Three changes created this shift: Overdose deaths became a national crisis. Law enforcement agents grew more effective at targeting physicians and pharmacists they thought were over-providing opioids. And legislatures and pharmacies pressured pharmacists to use prescription drug monitoring programs, known as P.D.M.P.s, big data systems funded in part by the U.S. Department of Justice.

P.D.M.P.s are surveillance technologies initially created for law enforcement. They generally compile personally identifiable information about all controlled substances (not just opioids) dispensed to patients in a state and feed it back to law enforcement and health care providers. Law enforcement uses P.D.M.P.s to track physicians, pharmacists and patients, and health care providers use them to track medications patients receive. P.D.M.P.s lack privacy protections applied to other health care data.
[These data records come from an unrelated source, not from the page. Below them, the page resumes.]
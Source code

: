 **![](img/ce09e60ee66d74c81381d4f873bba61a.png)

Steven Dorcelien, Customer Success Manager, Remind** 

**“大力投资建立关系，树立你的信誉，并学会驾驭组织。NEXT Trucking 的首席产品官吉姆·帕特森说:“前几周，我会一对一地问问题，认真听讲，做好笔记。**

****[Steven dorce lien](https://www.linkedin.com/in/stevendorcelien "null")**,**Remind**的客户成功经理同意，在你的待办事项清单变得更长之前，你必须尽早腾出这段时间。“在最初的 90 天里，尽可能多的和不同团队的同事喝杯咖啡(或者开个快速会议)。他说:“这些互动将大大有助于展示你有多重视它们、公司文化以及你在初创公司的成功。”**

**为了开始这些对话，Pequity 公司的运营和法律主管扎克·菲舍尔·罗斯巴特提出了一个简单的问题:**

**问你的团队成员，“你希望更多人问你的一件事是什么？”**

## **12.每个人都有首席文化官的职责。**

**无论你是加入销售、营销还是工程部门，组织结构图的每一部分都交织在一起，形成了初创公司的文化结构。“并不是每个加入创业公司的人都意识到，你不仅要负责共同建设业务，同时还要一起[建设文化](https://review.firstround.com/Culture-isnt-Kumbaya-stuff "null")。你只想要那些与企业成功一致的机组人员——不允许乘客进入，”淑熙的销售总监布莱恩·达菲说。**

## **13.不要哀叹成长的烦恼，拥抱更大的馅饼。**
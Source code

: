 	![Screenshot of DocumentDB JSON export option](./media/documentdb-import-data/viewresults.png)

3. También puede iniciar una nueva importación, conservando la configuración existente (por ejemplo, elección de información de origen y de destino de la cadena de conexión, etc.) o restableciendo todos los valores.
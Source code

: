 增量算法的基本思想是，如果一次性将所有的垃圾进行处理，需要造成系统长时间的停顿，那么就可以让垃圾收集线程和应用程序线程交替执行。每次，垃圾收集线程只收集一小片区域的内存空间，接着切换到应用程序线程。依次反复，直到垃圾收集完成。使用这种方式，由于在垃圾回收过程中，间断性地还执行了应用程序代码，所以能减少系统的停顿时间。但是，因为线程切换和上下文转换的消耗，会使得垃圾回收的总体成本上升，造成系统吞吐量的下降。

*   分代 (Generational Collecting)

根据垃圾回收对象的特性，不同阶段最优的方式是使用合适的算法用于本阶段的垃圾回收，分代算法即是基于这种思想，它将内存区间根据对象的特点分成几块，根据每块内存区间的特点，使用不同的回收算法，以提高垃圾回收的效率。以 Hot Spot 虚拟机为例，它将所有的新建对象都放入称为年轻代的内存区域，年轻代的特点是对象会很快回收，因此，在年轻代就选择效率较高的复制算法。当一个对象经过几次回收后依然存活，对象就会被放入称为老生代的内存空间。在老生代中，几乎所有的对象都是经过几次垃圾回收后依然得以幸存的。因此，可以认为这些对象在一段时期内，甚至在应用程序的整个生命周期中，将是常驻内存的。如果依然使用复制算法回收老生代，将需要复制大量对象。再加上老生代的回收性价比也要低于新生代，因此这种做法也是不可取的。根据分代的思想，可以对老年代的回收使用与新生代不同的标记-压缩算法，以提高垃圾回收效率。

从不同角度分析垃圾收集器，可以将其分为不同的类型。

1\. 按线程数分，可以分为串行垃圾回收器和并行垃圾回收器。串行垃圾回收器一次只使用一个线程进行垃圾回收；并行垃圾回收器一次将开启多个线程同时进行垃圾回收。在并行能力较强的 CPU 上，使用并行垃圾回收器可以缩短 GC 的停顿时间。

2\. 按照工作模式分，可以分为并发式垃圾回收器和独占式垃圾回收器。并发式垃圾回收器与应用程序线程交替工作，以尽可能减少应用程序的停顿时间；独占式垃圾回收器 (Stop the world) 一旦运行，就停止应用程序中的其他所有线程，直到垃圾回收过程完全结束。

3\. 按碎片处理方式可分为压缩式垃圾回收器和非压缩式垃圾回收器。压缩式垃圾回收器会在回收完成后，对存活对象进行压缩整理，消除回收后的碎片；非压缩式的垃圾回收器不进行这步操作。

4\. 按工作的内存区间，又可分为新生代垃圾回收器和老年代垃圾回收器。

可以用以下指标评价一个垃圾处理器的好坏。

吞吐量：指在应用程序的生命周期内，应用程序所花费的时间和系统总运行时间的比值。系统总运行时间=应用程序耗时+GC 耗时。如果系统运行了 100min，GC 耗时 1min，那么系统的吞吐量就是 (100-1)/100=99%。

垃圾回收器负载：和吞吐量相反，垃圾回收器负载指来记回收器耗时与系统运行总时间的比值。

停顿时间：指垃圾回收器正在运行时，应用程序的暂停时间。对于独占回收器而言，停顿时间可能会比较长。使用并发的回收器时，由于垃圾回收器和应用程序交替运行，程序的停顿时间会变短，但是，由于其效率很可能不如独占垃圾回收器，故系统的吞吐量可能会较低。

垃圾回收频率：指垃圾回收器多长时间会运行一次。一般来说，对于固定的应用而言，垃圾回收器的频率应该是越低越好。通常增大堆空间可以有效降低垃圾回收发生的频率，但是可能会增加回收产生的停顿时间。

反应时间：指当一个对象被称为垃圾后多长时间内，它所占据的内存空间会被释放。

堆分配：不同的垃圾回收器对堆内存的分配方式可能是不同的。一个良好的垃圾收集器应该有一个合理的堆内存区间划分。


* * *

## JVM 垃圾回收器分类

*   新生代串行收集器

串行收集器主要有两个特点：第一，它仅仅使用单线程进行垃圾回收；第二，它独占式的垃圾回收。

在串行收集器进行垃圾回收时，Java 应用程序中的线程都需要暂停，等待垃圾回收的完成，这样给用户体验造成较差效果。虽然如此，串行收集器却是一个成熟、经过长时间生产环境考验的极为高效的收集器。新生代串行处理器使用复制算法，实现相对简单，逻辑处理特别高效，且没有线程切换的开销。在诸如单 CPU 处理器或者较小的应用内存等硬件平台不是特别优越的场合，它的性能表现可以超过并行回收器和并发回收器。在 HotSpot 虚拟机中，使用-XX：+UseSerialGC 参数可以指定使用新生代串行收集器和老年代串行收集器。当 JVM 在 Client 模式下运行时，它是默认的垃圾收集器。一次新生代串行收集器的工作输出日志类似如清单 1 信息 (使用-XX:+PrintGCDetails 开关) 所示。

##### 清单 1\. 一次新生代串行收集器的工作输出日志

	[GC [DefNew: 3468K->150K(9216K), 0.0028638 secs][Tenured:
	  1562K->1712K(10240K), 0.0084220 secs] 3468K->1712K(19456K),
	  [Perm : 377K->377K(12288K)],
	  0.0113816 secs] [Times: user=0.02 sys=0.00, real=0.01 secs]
Use of P.D.M.P.s changed pharmacists’ routines and relationships by incorporating surveillance into patient interactions. When pharmacists refuse to dispense opioids to patients who need them or call the police on patients, they route them toward illegal drug supplies or into law enforcement territory. The result: people with substance use disorders are dying at alarming rates, and some patients with untreated chronic pain are turning to suicide. Pharmacists protect themselves from becoming law enforcement’s targets, but they put their patients in harm’s way.